Data extracted from a collection
--- START ---

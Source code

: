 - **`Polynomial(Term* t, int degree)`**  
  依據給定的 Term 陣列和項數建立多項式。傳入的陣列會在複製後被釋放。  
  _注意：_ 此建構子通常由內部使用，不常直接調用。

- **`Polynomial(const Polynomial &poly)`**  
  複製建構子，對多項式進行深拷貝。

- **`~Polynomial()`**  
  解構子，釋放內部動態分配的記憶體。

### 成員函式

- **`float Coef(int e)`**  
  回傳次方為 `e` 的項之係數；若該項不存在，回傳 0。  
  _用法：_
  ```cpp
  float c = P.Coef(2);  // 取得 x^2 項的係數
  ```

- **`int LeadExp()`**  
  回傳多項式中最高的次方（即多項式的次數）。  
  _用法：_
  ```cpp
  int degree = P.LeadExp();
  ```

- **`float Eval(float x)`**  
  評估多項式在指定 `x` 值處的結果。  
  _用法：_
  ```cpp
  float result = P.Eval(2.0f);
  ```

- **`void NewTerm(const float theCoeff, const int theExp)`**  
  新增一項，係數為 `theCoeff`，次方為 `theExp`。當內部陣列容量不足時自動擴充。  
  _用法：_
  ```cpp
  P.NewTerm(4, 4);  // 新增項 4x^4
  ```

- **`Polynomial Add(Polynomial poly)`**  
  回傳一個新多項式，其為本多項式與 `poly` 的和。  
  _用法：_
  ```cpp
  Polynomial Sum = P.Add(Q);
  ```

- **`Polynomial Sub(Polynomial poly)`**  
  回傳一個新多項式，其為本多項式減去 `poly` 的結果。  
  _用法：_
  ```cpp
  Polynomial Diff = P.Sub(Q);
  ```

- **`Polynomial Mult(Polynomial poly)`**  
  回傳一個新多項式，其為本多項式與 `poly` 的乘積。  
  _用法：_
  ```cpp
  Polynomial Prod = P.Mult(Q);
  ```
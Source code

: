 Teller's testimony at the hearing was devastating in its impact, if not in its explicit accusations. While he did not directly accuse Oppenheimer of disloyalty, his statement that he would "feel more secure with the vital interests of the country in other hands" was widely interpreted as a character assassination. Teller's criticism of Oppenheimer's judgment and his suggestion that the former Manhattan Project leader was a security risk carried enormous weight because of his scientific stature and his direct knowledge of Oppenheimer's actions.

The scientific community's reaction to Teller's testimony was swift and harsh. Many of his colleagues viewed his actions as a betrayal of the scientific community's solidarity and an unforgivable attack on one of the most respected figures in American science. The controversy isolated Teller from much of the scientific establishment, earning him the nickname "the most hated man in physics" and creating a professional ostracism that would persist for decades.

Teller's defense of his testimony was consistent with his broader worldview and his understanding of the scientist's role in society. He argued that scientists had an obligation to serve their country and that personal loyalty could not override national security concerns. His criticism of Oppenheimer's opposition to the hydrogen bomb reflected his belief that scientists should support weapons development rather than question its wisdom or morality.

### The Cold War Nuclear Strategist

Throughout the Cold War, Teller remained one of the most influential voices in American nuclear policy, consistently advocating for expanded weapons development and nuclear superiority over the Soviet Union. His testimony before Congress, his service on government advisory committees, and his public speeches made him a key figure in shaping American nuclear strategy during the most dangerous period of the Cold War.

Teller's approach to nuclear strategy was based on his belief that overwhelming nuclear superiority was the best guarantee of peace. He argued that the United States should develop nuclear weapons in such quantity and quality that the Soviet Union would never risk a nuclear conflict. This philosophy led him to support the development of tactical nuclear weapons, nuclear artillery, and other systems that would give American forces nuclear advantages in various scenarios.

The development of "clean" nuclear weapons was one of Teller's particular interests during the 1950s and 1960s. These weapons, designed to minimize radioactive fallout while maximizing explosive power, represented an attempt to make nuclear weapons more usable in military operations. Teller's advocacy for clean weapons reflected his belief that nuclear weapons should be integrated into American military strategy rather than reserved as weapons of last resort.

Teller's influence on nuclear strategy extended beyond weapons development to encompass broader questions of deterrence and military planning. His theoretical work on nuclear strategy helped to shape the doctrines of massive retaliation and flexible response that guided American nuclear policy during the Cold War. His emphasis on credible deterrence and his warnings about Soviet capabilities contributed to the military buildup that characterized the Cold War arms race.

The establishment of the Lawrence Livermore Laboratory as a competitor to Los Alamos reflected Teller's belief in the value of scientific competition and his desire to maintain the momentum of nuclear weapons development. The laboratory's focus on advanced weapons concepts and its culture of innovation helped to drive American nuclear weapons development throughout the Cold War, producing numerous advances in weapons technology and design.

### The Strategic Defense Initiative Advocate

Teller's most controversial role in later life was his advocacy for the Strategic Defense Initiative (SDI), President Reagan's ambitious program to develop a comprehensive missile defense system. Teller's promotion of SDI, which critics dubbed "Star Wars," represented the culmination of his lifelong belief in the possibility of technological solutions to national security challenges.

--- END ---

• WHAT TO WORK ON: For each line above that contains the word "theExp", make a copy.

• TASK RESPONSE:
- **`void NewTerm(const float theCoeff, const int theExp)`**  
  新增一項，係數為 `theCoeff`，次方為 `theExp`。當內部陣列容量不足時自動擴充。  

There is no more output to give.